#### Records shown:
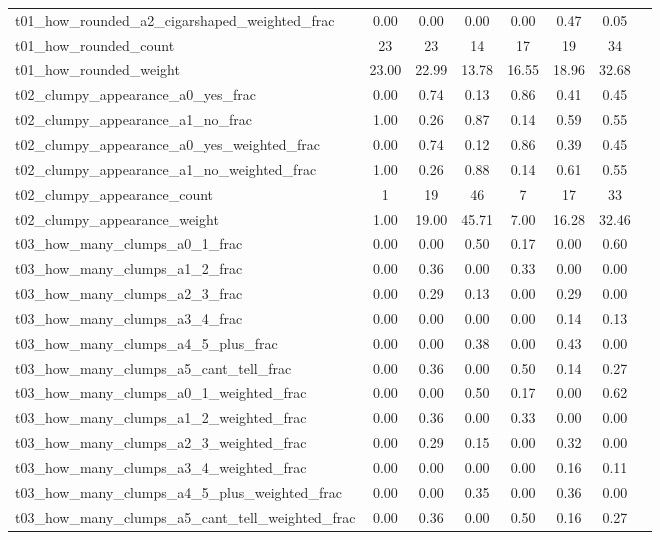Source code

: \begin{table*}
{\begin{tabular}{@{}lccccccc}
t01\_how\_rounded\_a2\_cigarshaped\_weighted\_frac & 0.00 & 0.00 & 0.00 & 0.00 & 0.47 & 0.05 &\\
t01\_how\_rounded\_count & 23 & 23 & 14 & 17 & 19 & 34 &\\
t01\_how\_rounded\_weight & 23.00 & 22.99 & 13.78 & 16.55 & 18.96 & 32.68 &\\
t02\_clumpy\_appearance\_a0\_yes\_frac & 0.00 & 0.74 & 0.13 & 0.86 & 0.41 & 0.45 &\\
t02\_clumpy\_appearance\_a1\_no\_frac & 1.00 & 0.26 & 0.87 & 0.14 & 0.59 & 0.55 &\\
t02\_clumpy\_appearance\_a0\_yes\_weighted\_frac & 0.00 & 0.74 & 0.12 & 0.86 & 0.39 & 0.45 &\\
t02\_clumpy\_appearance\_a1\_no\_weighted\_frac & 1.00 & 0.26 & 0.88 & 0.14 & 0.61 & 0.55 &\\
t02\_clumpy\_appearance\_count & 1 & 19 & 46 & 7 & 17 & 33 &\\
t02\_clumpy\_appearance\_weight & 1.00 & 19.00 & 45.71 & 7.00 & 16.28 & 32.46 &\\
t03\_how\_many\_clumps\_a0\_1\_frac & 0.00 & 0.00 & 0.50 & 0.17 & 0.00 & 0.60 &\\
t03\_how\_many\_clumps\_a1\_2\_frac & 0.00 & 0.36 & 0.00 & 0.33 & 0.00 & 0.00 &\\
t03\_how\_many\_clumps\_a2\_3\_frac & 0.00 & 0.29 & 0.13 & 0.00 & 0.29 & 0.00 &\\
t03\_how\_many\_clumps\_a3\_4\_frac & 0.00 & 0.00 & 0.00 & 0.00 & 0.14 & 0.13 &\\
t03\_how\_many\_clumps\_a4\_5\_plus\_frac & 0.00 & 0.00 & 0.38 & 0.00 & 0.43 & 0.00 &\\
t03\_how\_many\_clumps\_a5\_cant\_tell\_frac & 0.00 & 0.36 & 0.00 & 0.50 & 0.14 & 0.27 &\\
t03\_how\_many\_clumps\_a0\_1\_weighted\_frac & 0.00 & 0.00 & 0.50 & 0.17 & 0.00 & 0.62 &\\
t03\_how\_many\_clumps\_a1\_2\_weighted\_frac & 0.00 & 0.36 & 0.00 & 0.33 & 0.00 & 0.00 &\\
t03\_how\_many\_clumps\_a2\_3\_weighted\_frac & 0.00 & 0.29 & 0.15 & 0.00 & 0.32 & 0.00 &\\
t03\_how\_many\_clumps\_a3\_4\_weighted\_frac & 0.00 & 0.00 & 0.00 & 0.00 & 0.16 & 0.11 &\\
t03\_how\_many\_clumps\_a4\_5\_plus\_weighted\_frac & 0.00 & 0.00 & 0.35 & 0.00 & 0.36 & 0.00 &\\
t03\_how\_many\_clumps\_a5\_cant\_tell\_weighted\_frac & 0.00 & 0.36 & 0.00 & 0.50 & 0.16 & 0.27 &\\

\end{tabular}}
\end{table*}
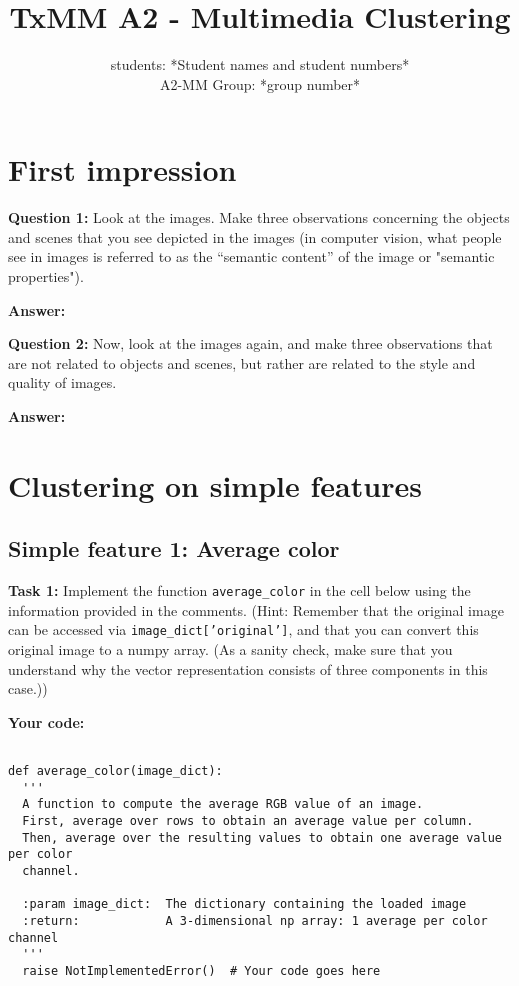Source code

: \documentclass[11pt]{article}
\title{TxMM A2 - Multimedia Clustering}
\author{students: *Student names and student numbers* \\ A2-MM Group: *group number*}
\date{}
\begin{document}
\maketitle

\section{First impression}

\textbf{Question 1:} Look at the images. Make three observations concerning the objects and scenes that you see depicted in the images (in computer vision, what people see in images is referred to as the “semantic content” of the image or "semantic properties").

\textbf{Answer:}


\noindent\textbf{Question 2:} Now, look at the images again, and make three observations that are not related to objects and scenes, but rather are related to the style and quality of images.

\textbf{Answer:}


\section{Clustering on simple features}
\subsection{Simple feature 1: Average color}

\textbf{Task 1:}  Implement the function \texttt{average\_color} in the cell below using the information provided in the comments. (Hint: Remember that the original image can be accessed via \texttt{image\_dict['original']}, and that you can convert this original image to a numpy array. (As a sanity check, make sure that you understand why the vector representation consists of three components in this case.))

\textbf{Your code:}

\begin{lstlisting}

def average_color(image_dict):
  '''
  A function to compute the average RGB value of an image.
  First, average over rows to obtain an average value per column.
  Then, average over the resulting values to obtain one average value per color
  channel.

  :param image_dict:  The dictionary containing the loaded image
  :return:            A 3-dimensional np array: 1 average per color channel
  '''
  raise NotImplementedError()  # Your code goes here
  
\end{lstlisting}
\end{document}
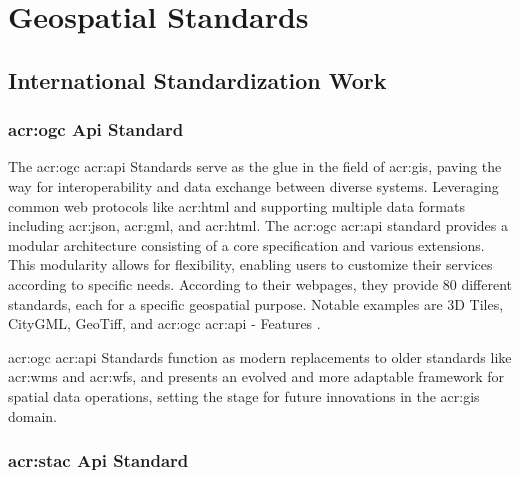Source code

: \section{Geospatial Standards}\label{sec:geospatial-standards}

\subsection{International Standardization Work}\label{subsec:standardization-international}

\subsubsection[OGC Standards]{\acrshort{acr:ogc} Api Standard}\label{subsubsec:ogc}

The \gls{acr:ogc} \acrshort{acr:api} Standards serve as the glue in the field of \gls{acr:gis}, paving the way for interoperability and data exchange between diverse systems. Leveraging common web protocols like \acrshort{acr:html} and supporting multiple data formats including \acrshort{acr:json}, \acrshort{acr:gml}, and \acrshort{acr:html}. The \gls{acr:ogc} \acrshort{acr:api} standard provides a modular architecture consisting of a core specification and various extensions. This modularity allows for flexibility, enabling users to customize their services according to specific needs. According to their webpages, they provide 80 different standards, each for a specific geospatial purpose. Notable examples are 3D Tiles, CityGML, GeoTiff, and \acrshort{acr:ogc} \acrshort{acr:api} - Features \citep{ogcOGCStandards2023}.

\acrshort{acr:ogc} \acrshort{acr:api} Standards function as modern replacements to older standards like \acrshort{acr:wms} and \acrshort{acr:wfs}, and presents an evolved and more adaptable framework for spatial data operations, setting the stage for future innovations in the \acrshort{acr:gis} domain.

\subsubsection[STAC Api Standard]{\acrshort{acr:stac} Api Standard}\label{subsubsec:stac}

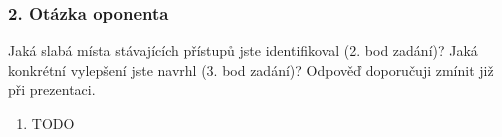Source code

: \begin{frame}
    \frametitle{2. Otázka oponenta}
    \large{Jaká slabá místa stávajících přístupů jste identifikoval (2. bod zadání)? Jaká konkrétní vylepšení jste navrhl (3. bod zadání)? Odpověď doporučuji zmínit již při prezentaci.}

    \begin{enumerate}
        \item TODO
    \end{enumerate}
\end{frame}








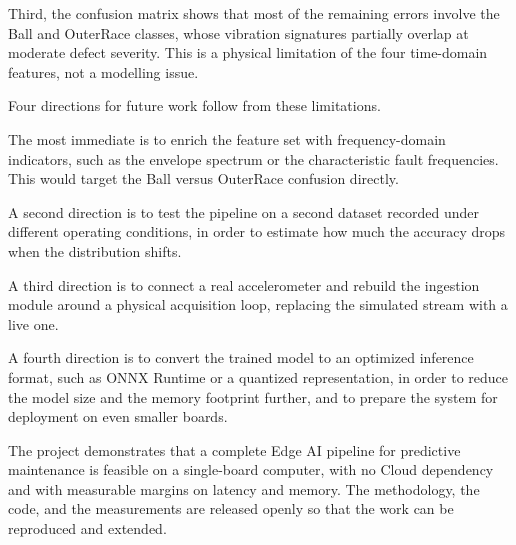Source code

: Third, the confusion matrix shows that most of the remaining errors involve the Ball and OuterRace classes, whose vibration signatures partially overlap at moderate defect severity. This is a physical limitation of the four time-domain features, not a modelling issue.

Four directions for future work follow from these limitations.

The most immediate is to enrich the feature set with frequency-domain indicators, such as the envelope spectrum or the characteristic fault frequencies. This would target the Ball versus OuterRace confusion directly.

A second direction is to test the pipeline on a second dataset recorded under different operating conditions, in order to estimate how much the accuracy drops when the distribution shifts.

A third direction is to connect a real accelerometer and rebuild the ingestion module around a physical acquisition loop, replacing the simulated stream with a live one.

A fourth direction is to convert the trained model to an optimized inference format, such as ONNX Runtime or a quantized representation, in order to reduce the model size and the memory footprint further, and to prepare the system for deployment on even smaller boards.

The project demonstrates that a complete Edge AI pipeline for predictive maintenance is feasible on a single-board computer, with no Cloud dependency and with measurable margins on latency and memory. The methodology, the code, and the measurements are released openly so that the work can be reproduced and extended.
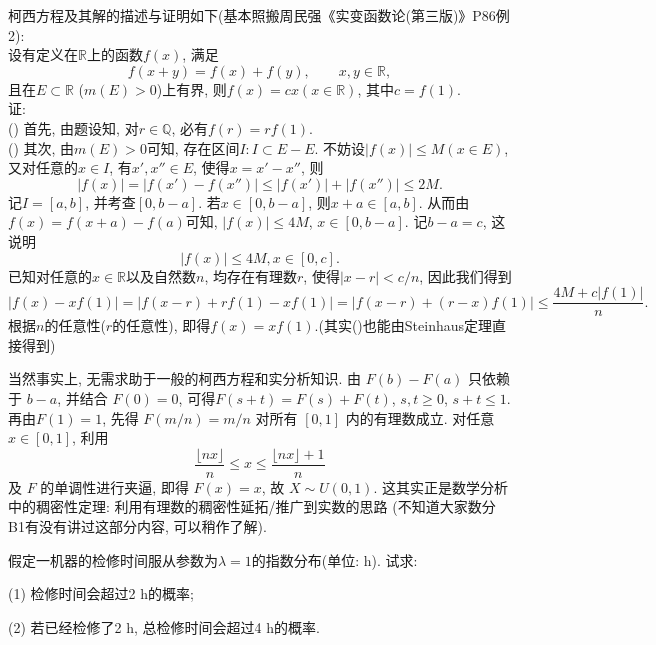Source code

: \documentclass[standard]{ExBook}
\renewenvironment{shaded}{%
  \def\FrameCommand{\fboxsep=\FrameSep \colorbox{shadecolor}}%
  \MakeFramed{\advance\hsize-\width \FrameRestore}%
}{%
  \endMakeFramed
}
\begin{document}
\begin{qitems}
\textcolor{themeColor}{\selectfont {} 柯西方程及其解的描述与证明如下(基本照搬周民强《实变函数论(第三版)》P86例2):\\
设有定义在$\mathbb{R}$上的函数$f(x)$, 满足
$$f(x+y)=f(x)+f(y),\qquad x,y\in\mathbb{R},$$
且在$E\subset\mathbb{R}$ ($m(E)>0$)上有界, 则$f(x)=cx(x\in\mathbb{R})$, 其中$c=f(1)$.\\
证:\\
() 首先, 由题设知, 对$r\in\mathbb{Q}$, 必有$f(r)=rf(1)$.\\
() 其次, 由$m(E)>0$可知, 存在区间$I:I\subset E-E$. 不妨设$|f(x)|\leq M(x\in E)$, 又对任意的$x\in I$, 有$x',x''\in E$, 使得$x=x'-x''$, 则
$$|f(x)|=|f(x')-f(x'')|\leq |f(x')|+|f(x'')|\leq 2M.$$
记$I=[a,b]$, 并考查$[0,b-a]$. 若$x \in [0,b-a]$, 则$x+a\in[a,b]$. 从而由$f(x)=f(x+a)-f(a)$可知, $|f(x)|\leq 4M$, $x\in[0,b-a]$. 记$b-a=c$, 这说明
$$|f(x)|\leq 4M,x\in[0,c].$$
已知对任意的$x\in\mathbb{R}$以及自然数$n$, 均存在有理数$r$, 使得$|x-r|<c/n$, 因此我们得到
$$|f(x)-xf(1)|=|f(x-r)+rf(1)-xf(1)|=|f(x-r)+(r-x)f(1)|\leq \frac{4M+c|f(1)|}{n}.$$
根据$n$的任意性($r$的任意性), 即得$f(x)=xf(1)$.\qquad(其实()也能由Steinhaus定理直接得到)} 

\textcolor{themeColor}{\selectfont {} 
当然事实上, 无需求助于一般的柯西方程和实分析知识. 由 $F(b)-F(a)$ 只依赖于 $b-a$, 并结合 $F(0)=0$, 可得$F(s+t)=F(s)+F(t)$, $s,t\geq0$, $s+t\leq1$. 再由$F(1)=1$, 先得 $F(m/n)=m/n$ 对所有 $[0,1]$ 内的有理数成立. 对任意 $x\in[0,1]$, 利用
$$
\frac{\lfloor nx\rfloor}{n}\leq x\leq\frac{\lfloor nx\rfloor+1}{n}
$$
及 \(F\) 的单调性进行夹逼, 即得 \(F(x)=x\), 故 \(X\sim U(0,1)\).
这其实正是数学分析中的稠密性定理: 利用有理数的稠密性延拓/推广到实数的思路 (不知道大家数分B1有没有讲过这部分内容, 可以稍作了解).
}

\vspace{2.5cm-5em}

    \begin{bbox}
    \begin{shaded}
        \qitem
假定一机器的检修时间服从参数为$\lambda=1$的指数分布(单位: h). 试求: 

(1) 检修时间会超过2 h的概率;

(2) 若已经检修了2 h, 总检修时间会超过4 h的概率.
    \end{shaded}
    \end{bbox}

\vspace{\dimexpr2.5cm-5em\relax}


\end{qitems}
\end{document}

#### Your goal:
Look above for the line holding "The most immediate" and the line holding "A second direction". Retype both, and every line between them, word for word and nothing else.

#### Expected answer:
The most immediate is to enrich the feature set with frequency-domain indicators, such as the envelope spectrum or the characteristic fault frequencies. This would target the Ball versus OuterRace confusion directly.

A second direction is to test the pipeline on a second dataset recorded under different operating conditions, in order to estimate how much the accuracy drops when the distribution shifts.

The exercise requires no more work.